La Fontaine de Nîmes est suivie par le BRGM depuis 1998, et ce point d’eau appartient au réseau de suivi quantitatif des eaux souterraines (convention BRGM/ONEMA) pour répondre aux objectifs de la Directive Cadre sur l’Eau (portail ADES – www.ades.eaufrance.fr).

Le bassin d’alimentation de la Fontaine de Nîmes, d’une superficie d’environ 55 km2 se situe dans les Garrigues nîmoises avec une partie de bassin avale située en contexte urbain. La Fontaine de Nîmes est suivie par le BRGM depuis 1998, et ce point d’eau appartient au réseau de suivi quantitatif des eaux souterraines (convention BRGM/ONEMA) pour répondre aux objectifs de la Directive Cadre sur l’Eau (portail ADES – www.ades.eaufrance.fr).

Les mesures hydrodynamiques et physico-chimiques réalisées à la source, dans les eaux de surface (cadereaux), en forage ou en cavités, complétées par des campagnes géochimiques ont permis de décrire les mécanismes à l’origine de la genèse ou de l’atténuation des crues éclair en contexte karstique méditerranéen (Maréchal et al. 2008 ; Maréchal et al. 2009). Une modélisation numérique a permis d’améliorer la prévision des crues (Fleury et al. 2013). Des essais de traçages complémentaires ont également été menés (Maréchal et al. 2010).

Le réseau de suivi hydrodynamique s’appuie sur les données suivantes:

  • Débit (8 stations hydrométriques sur les 5 cadereaux et 1 station sur la Fontaine de Nîmes)
  • Piézométrie (8 stations piézométriques)
  • Pluviométrie (9 stations pluviométriques)
  • Hydrochimie (campagnes spatiales sur le bassin d’alimentation)
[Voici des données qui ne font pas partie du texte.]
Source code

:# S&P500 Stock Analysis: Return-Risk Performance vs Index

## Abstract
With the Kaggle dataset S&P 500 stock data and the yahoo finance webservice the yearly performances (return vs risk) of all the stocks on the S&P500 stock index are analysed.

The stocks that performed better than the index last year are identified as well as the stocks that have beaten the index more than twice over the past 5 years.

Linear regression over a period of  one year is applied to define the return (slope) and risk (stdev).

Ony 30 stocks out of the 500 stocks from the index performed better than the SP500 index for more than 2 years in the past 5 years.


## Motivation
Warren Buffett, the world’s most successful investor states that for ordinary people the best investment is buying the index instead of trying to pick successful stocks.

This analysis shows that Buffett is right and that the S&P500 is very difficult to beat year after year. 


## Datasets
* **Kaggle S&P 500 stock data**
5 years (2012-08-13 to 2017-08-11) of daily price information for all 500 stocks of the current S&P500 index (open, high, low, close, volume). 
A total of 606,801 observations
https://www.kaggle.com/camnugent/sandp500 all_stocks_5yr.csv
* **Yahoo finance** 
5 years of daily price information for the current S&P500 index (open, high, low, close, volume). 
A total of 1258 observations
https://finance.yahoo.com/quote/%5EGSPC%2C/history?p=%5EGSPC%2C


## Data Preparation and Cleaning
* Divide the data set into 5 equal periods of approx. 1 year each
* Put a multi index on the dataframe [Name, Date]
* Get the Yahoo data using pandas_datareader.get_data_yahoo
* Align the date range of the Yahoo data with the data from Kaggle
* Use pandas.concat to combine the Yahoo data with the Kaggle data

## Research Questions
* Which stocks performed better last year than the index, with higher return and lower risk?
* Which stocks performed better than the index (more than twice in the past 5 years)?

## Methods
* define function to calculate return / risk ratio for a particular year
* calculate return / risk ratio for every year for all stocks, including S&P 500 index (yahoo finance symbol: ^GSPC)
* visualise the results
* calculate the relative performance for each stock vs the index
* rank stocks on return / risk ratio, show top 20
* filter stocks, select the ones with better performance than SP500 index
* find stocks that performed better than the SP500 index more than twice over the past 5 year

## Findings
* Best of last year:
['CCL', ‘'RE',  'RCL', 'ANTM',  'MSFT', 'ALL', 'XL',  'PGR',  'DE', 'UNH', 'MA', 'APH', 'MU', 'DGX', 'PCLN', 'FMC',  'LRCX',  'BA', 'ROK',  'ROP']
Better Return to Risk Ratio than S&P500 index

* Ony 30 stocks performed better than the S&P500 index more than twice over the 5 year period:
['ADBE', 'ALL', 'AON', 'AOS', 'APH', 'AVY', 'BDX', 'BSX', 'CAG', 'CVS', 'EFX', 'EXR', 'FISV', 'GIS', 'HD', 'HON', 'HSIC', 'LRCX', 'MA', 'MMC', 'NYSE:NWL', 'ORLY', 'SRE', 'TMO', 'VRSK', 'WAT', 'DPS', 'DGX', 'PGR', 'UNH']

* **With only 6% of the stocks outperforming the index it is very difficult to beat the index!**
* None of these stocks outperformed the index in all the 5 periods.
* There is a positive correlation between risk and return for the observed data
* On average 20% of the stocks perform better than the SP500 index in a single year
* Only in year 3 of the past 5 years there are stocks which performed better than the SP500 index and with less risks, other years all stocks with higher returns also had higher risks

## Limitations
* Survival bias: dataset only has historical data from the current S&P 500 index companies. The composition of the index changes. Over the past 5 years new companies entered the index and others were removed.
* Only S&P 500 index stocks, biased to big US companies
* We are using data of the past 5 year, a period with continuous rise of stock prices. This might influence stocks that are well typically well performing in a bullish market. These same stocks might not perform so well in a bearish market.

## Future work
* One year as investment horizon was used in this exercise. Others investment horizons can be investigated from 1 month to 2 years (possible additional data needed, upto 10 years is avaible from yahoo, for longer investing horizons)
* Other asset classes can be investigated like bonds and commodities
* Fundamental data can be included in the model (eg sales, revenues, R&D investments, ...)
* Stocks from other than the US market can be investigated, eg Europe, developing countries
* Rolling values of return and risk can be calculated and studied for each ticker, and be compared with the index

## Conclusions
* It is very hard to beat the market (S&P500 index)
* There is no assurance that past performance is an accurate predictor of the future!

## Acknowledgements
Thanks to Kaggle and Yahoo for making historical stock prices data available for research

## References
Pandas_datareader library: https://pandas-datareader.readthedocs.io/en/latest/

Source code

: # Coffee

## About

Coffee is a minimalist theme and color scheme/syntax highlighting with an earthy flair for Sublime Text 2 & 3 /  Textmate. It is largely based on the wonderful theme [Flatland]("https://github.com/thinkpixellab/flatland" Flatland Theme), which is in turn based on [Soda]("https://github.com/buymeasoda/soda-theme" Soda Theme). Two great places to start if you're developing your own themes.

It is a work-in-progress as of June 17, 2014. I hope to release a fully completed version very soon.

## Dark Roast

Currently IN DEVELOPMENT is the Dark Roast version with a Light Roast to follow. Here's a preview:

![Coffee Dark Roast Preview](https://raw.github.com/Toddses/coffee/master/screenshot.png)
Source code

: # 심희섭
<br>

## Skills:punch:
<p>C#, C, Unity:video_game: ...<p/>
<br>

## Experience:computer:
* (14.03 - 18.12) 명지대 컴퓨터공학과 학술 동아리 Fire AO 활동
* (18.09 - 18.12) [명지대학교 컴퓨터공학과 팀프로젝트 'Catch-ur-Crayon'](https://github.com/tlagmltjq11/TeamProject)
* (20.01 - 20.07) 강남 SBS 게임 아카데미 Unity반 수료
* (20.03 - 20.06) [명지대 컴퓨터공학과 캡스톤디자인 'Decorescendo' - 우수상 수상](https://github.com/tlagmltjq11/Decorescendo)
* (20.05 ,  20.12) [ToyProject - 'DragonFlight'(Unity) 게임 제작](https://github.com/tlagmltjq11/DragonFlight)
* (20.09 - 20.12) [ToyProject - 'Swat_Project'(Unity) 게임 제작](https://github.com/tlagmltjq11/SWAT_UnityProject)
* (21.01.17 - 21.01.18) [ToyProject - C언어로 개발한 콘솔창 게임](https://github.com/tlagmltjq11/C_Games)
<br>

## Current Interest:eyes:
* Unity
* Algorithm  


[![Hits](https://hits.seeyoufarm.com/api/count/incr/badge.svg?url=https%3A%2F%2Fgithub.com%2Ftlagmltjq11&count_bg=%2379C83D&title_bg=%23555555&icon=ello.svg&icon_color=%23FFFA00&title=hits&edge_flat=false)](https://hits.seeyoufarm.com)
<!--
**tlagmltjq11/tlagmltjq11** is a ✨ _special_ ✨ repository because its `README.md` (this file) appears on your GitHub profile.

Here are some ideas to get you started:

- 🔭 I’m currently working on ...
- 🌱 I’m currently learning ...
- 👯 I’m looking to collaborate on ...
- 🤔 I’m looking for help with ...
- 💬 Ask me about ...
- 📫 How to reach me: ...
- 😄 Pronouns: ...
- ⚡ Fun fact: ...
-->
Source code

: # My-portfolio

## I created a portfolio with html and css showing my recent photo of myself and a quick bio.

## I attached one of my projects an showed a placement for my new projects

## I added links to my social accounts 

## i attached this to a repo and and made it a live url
Depuis 2012, le dispositif de mesure a été complété par un fluorimètre mesurant en continu (15 min) les variations de fluorescence naturelle associées au transport de matière organique naturelle dissoute et particulaire. Ce suivi en continu est complété par des campagnes spatiales permettant de quantifier le Carbone Organique Total et de définir la signature spectrale (matrice 3D excitation/émission) des composés fluorescents.

Ce travail a pour objectif de :

  • décrire la dynamique de transfert de contaminants organiques dans un système karstique, en bénéficiant d’un signal anthropique fort sur ce système,
  • définir de nouveaux indicateurs de l’infiltration rapide en contexte karstique pour mieux décrire l’état qualitatif des eaux et la vulnérabilité de la source à une pollution,
  • comprendre la relation (non-linéarité, effets saisonniers etc.) qui lie la fluorescence naturelle au contenu organique des eaux.

Ces nouvelles questions scientifiques sont abordées dans le cadre d’une collaboration avec l’UMR HydroSciences Montpellier qui a pu bénéficier d’un appui financier du SNO Karst et de l’IM2E.